Exercise directions → Which lines of the entries below run from the one holding "Move line n" to the one holding "Para instalar o", inclusive? Set down exactly those lines and no others.
Listed records below:
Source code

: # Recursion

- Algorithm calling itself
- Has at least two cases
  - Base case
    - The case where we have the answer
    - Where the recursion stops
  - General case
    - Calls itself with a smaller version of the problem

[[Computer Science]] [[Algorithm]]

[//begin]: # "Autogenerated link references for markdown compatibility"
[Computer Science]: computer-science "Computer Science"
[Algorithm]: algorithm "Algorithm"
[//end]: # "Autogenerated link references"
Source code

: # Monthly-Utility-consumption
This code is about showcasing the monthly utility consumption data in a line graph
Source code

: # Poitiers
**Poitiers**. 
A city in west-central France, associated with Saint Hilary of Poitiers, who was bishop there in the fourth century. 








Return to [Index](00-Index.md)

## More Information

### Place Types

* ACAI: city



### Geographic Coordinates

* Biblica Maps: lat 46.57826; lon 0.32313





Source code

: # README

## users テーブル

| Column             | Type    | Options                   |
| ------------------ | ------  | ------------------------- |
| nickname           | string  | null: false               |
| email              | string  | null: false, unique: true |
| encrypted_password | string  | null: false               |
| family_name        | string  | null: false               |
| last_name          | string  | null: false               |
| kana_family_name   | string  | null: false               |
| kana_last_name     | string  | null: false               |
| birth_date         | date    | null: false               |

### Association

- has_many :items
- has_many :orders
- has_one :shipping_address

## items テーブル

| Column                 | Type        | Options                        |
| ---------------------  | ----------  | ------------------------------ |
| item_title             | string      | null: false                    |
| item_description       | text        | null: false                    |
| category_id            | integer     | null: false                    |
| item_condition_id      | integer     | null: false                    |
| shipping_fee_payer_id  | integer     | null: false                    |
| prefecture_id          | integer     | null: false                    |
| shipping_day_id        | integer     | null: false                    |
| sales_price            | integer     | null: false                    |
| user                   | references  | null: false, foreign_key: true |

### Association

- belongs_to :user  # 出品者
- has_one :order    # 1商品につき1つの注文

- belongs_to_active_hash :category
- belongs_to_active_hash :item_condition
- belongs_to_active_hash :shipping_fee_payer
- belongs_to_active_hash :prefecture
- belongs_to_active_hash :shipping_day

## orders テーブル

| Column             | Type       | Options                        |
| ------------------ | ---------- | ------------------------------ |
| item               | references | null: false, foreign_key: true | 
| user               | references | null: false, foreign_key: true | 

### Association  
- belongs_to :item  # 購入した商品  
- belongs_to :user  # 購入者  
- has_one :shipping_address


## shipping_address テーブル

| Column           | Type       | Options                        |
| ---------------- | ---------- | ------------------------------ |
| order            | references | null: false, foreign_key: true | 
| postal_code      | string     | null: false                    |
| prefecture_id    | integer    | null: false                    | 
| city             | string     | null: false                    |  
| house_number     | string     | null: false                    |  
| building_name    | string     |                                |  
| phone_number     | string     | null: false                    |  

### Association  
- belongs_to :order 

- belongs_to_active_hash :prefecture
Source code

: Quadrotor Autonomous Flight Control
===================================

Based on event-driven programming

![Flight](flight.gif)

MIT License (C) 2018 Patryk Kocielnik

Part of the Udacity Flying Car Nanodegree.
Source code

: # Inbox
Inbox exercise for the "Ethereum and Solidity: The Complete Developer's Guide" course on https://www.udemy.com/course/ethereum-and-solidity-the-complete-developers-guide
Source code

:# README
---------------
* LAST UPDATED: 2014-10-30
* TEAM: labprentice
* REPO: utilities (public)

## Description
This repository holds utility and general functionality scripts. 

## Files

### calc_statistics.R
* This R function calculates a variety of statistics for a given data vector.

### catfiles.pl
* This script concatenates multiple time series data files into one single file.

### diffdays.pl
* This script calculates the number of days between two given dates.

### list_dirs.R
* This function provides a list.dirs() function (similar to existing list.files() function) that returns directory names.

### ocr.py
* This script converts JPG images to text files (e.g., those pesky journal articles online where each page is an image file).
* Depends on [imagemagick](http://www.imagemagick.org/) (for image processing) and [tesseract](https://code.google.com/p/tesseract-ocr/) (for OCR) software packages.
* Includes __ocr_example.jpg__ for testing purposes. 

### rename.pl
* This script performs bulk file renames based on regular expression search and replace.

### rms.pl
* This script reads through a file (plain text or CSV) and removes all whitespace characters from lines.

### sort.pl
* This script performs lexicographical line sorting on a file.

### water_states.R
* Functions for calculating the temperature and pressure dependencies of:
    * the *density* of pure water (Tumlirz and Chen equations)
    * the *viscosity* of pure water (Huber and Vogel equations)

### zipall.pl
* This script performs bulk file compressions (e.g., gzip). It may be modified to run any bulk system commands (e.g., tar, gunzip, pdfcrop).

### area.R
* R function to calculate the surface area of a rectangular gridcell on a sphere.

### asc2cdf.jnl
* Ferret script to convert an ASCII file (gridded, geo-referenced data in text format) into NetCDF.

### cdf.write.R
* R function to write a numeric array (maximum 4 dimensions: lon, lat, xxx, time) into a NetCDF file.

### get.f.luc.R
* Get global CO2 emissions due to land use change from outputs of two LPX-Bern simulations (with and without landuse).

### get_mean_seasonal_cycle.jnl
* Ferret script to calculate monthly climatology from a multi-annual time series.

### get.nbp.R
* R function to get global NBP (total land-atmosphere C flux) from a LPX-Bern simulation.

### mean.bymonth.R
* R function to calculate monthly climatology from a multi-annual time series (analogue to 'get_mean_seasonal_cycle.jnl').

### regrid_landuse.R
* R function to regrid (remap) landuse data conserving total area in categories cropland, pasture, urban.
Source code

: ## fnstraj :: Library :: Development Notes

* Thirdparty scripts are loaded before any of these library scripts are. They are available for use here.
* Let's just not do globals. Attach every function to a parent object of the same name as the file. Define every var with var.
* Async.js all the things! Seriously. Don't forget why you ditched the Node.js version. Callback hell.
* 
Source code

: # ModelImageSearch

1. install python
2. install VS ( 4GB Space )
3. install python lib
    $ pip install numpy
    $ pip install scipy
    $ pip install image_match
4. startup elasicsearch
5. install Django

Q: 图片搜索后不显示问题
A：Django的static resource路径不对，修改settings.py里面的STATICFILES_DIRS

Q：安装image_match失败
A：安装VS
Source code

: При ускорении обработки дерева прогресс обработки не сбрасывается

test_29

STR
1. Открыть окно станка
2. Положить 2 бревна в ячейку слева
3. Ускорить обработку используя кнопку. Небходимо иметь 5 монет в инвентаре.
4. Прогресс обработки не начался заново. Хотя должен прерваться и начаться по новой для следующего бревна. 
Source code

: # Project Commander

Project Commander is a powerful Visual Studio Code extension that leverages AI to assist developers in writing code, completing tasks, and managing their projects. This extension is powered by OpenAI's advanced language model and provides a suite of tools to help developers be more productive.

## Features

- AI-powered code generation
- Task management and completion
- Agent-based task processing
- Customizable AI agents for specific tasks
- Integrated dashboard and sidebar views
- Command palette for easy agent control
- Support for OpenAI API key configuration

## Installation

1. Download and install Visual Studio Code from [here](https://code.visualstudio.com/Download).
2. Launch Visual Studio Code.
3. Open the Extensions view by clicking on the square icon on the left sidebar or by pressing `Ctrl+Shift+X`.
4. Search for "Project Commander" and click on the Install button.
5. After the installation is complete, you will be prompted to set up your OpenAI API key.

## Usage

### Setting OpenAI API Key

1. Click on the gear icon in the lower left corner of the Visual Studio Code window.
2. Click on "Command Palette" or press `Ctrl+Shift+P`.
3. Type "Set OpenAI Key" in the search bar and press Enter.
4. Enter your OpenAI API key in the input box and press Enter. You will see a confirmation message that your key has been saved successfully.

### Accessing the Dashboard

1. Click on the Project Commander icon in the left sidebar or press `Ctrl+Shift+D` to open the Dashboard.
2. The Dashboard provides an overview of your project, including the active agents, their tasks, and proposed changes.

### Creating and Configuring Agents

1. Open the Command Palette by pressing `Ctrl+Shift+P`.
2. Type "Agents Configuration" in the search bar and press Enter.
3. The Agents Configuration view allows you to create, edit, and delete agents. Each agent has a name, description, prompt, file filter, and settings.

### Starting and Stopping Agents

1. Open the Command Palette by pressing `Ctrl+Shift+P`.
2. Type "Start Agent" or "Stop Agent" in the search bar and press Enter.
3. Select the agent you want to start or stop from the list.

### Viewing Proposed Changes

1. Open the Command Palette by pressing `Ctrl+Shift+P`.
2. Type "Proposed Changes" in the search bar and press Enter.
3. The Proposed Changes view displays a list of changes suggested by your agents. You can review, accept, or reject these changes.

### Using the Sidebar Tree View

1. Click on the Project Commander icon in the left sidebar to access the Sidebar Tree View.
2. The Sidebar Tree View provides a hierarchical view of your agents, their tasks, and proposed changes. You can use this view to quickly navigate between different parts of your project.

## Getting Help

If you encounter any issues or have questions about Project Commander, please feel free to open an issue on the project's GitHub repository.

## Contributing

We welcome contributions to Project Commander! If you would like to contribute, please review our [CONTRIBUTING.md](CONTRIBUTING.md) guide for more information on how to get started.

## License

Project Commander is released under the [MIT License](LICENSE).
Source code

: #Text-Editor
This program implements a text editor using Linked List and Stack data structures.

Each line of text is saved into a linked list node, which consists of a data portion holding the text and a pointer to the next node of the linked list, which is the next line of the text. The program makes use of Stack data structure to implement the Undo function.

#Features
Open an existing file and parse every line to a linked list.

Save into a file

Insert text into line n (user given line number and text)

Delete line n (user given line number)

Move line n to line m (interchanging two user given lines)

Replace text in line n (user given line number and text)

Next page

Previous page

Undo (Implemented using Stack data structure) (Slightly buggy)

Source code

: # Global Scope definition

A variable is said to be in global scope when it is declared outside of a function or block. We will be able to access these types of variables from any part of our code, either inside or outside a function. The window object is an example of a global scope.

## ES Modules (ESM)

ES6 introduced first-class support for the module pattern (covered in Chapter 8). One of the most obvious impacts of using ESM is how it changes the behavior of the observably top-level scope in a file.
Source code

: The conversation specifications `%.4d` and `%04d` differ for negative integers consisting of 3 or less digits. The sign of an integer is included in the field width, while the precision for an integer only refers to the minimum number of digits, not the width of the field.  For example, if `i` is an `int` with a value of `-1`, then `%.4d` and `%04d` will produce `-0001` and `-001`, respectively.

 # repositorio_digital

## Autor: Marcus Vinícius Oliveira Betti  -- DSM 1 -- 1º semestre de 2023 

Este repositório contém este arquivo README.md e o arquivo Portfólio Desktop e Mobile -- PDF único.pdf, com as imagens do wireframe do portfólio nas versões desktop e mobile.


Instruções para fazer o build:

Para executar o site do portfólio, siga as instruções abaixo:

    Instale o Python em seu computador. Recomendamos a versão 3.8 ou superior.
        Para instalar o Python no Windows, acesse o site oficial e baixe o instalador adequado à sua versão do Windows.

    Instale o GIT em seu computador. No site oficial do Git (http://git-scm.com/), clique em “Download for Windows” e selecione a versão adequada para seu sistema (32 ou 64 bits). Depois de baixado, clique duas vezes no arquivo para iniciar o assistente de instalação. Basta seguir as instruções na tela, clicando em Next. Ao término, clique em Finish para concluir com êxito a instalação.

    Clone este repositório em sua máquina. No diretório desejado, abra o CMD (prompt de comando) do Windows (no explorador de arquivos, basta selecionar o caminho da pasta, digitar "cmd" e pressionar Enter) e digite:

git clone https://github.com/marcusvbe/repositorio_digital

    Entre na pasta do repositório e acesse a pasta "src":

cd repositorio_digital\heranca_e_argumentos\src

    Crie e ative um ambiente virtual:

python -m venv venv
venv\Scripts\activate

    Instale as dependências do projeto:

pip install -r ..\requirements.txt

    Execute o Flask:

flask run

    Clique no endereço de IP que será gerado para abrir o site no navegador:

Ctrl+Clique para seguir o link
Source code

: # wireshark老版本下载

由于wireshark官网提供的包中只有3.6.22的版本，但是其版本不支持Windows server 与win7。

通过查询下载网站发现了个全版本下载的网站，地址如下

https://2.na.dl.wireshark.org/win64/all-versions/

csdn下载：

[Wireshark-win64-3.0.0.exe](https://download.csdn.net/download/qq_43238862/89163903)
End of Listed records.
Task output →
Move line n to line m (interchanging two user given lines)

Replace text in line n (user given line number and text)

Next page

Previous page

Undo (Implemented using Stack data structure) (Slightly buggy)

Source code

: # Global Scope definition

A variable is said to be in global scope when it is declared outside of a function or block. We will be able to access these types of variables from any part of our code, either inside or outside a function. The window object is an example of a global scope.

## ES Modules (ESM)

ES6 introduced first-class support for the module pattern (covered in Chapter 8). One of the most obvious impacts of using ESM is how it changes the behavior of the observably top-level scope in a file.
Source code

: The conversation specifications `%.4d` and `%04d` differ for negative integers consisting of 3 or less digits. The sign of an integer is included in the field width, while the precision for an integer only refers to the minimum number of digits, not the width of the field.  For example, if `i` is an `int` with a value of `-1`, then `%.4d` and `%04d` will produce `-0001` and `-001`, respectively.

 # repositorio_digital

## Autor: Marcus Vinícius Oliveira Betti  -- DSM 1 -- 1º semestre de 2023 

Este repositório contém este arquivo README.md e o arquivo Portfólio Desktop e Mobile -- PDF único.pdf, com as imagens do wireframe do portfólio nas versões desktop e mobile.


Instruções para fazer o build:

Para executar o site do portfólio, siga as instruções abaixo:

    Instale o Python em seu computador. Recomendamos a versão 3.8 ou superior.
        Para instalar o Python no Windows, acesse o site oficial e baixe o instalador adequado à sua versão do Windows.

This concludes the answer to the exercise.